Saved entries
=-=-=

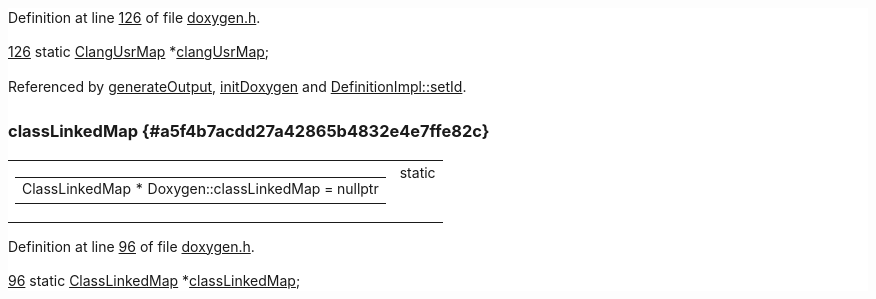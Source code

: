 
<p>Definition at line <a href="/web-doxygen/docs/api/files/src/doxygen-h/#l00126">126</a> of file <a href="/web-doxygen/docs/api/files/src/doxygen-h">doxygen.h</a>.</p>

<div class="doxyProgramListing">

<div class="doxyCodeLine"><span class="doxyLineNumber"><a href="#aec084fa8f7420ce3fcba490a3e1dace7">126</a></span><span class="doxyLineContent"><span class="doxyHighlight">    </span><span class="doxyHighlightKeyword">static</span><span class="doxyHighlight"> <a href="/web-doxygen/docs/api/files/src/doxygen-h/#a868ddbc1b921f1e5662b4bda25550ec0">ClangUsrMap</a>              *<a href="#aec084fa8f7420ce3fcba490a3e1dace7">clangUsrMap</a>;</span></span></div>

</div>


Referenced by <a href="/web-doxygen/docs/api/files/src/doxygen-cpp/#a3efb8cd50f4362e3d58e72febfb872fa">generateOutput</a>, <a href="/web-doxygen/docs/api/files/src/doxygen-cpp/#a122070be7aebc9e3ab560b58fdd922c9">initDoxygen</a> and <a href="/web-doxygen/docs/api/classes/definitionimpl/#a00098182952fe9ba82b3dfa2df6d8f10">DefinitionImpl::setId</a>.
</div>
</div>

### classLinkedMap {#a5f4b7acdd27a42865b4832e4e7ffe82c}

<div class="doxyMemberItem">
<div class="doxyMemberProto">
<table class="doxyMemberLabels">
<tr class="doxyMemberLabels">
<td class="doxyMemberLabelsLeft">
<table class="doxyMemberName">
<tr>
<td class="doxyMemberName">ClassLinkedMap * Doxygen::classLinkedMap = nullptr</td>
</tr>
</table>
</td>
<td class="doxyMemberLabelsRight">
<span class="doxyMemberLabels">
<span class="doxyMemberLabel static">static</span>
</span>
</td>
</tr>
</table>
</div>
<div class="doxyMemberDoc">


<p>Definition at line <a href="/web-doxygen/docs/api/files/src/doxygen-h/#l00096">96</a> of file <a href="/web-doxygen/docs/api/files/src/doxygen-h">doxygen.h</a>.</p>

<div class="doxyProgramListing">

<div class="doxyCodeLine"><span class="doxyLineNumber"><a href="#a5f4b7acdd27a42865b4832e4e7ffe82c">96</a></span><span class="doxyLineContent"><span class="doxyHighlight">    </span><span class="doxyHighlightKeyword">static</span><span class="doxyHighlight"> <a href="/web-doxygen/docs/api/classes/classlinkedmap">ClassLinkedMap</a>           *<a href="#a5f4b7acdd27a42865b4832e4e7ffe82c">classLinkedMap</a>;</span></span></div>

=-=-=

* [EXERCISE GOAL]: Exclude the images and copy every record above exactly.

* [OUTPUT OF THE TASK]:
Source code

: 
<p>Definition at line <a href="/web-doxygen/docs/api/files/src/doxygen-h/#l00126">126</a> of file <a href="/web-doxygen/docs/api/files/src/doxygen-h">doxygen.h</a>.</p>

<div class="doxyProgramListing">

<div class="doxyCodeLine"><span class="doxyLineNumber"><a href="#aec084fa8f7420ce3fcba490a3e1dace7">126</a></span><span class="doxyLineContent"><span class="doxyHighlight">    </span><span class="doxyHighlightKeyword">static</span><span class="doxyHighlight"> <a href="/web-doxygen/docs/api/files/src/doxygen-h/#a868ddbc1b921f1e5662b4bda25550ec0">ClangUsrMap</a>              *<a href="#aec084fa8f7420ce3fcba490a3e1dace7">clangUsrMap</a>;</span></span></div>

</div>


Referenced by <a href="/web-doxygen/docs/api/files/src/doxygen-cpp/#a3efb8cd50f4362e3d58e72febfb872fa">generateOutput</a>, <a href="/web-doxygen/docs/api/files/src/doxygen-cpp/#a122070be7aebc9e3ab560b58fdd922c9">initDoxygen</a> and <a href="/web-doxygen/docs/api/classes/definitionimpl/#a00098182952fe9ba82b3dfa2df6d8f10">DefinitionImpl::setId</a>.
</div>
</div>

### classLinkedMap {#a5f4b7acdd27a42865b4832e4e7ffe82c}

<div class="doxyMemberItem">
<div class="doxyMemberProto">
<table class="doxyMemberLabels">
<tr class="doxyMemberLabels">
<td class="doxyMemberLabelsLeft">
<table class="doxyMemberName">
<tr>
<td class="doxyMemberName">ClassLinkedMap * Doxygen::classLinkedMap = nullptr</td>
</tr>
</table>
</td>
<td class="doxyMemberLabelsRight">
<span class="doxyMemberLabels">
<span class="doxyMemberLabel static">static</span>
</span>
</td>
</tr>
</table>
</div>
<div class="doxyMemberDoc">


<p>Definition at line <a href="/web-doxygen/docs/api/files/src/doxygen-h/#l00096">96</a> of file <a href="/web-doxygen/docs/api/files/src/doxygen-h">doxygen.h</a>.</p>

<div class="doxyProgramListing">

<div class="doxyCodeLine"><span class="doxyLineNumber"><a href="#a5f4b7acdd27a42865b4832e4e7ffe82c">96</a></span><span class="doxyLineContent"><span class="doxyHighlight">    </span><span class="doxyHighlightKeyword">static</span><span class="doxyHighlight"> <a href="/web-doxygen/docs/api/classes/classlinkedmap">ClassLinkedMap</a>           *<a href="#a5f4b7acdd27a42865b4832e4e7ffe82c">classLinkedMap</a>;</span></span></div>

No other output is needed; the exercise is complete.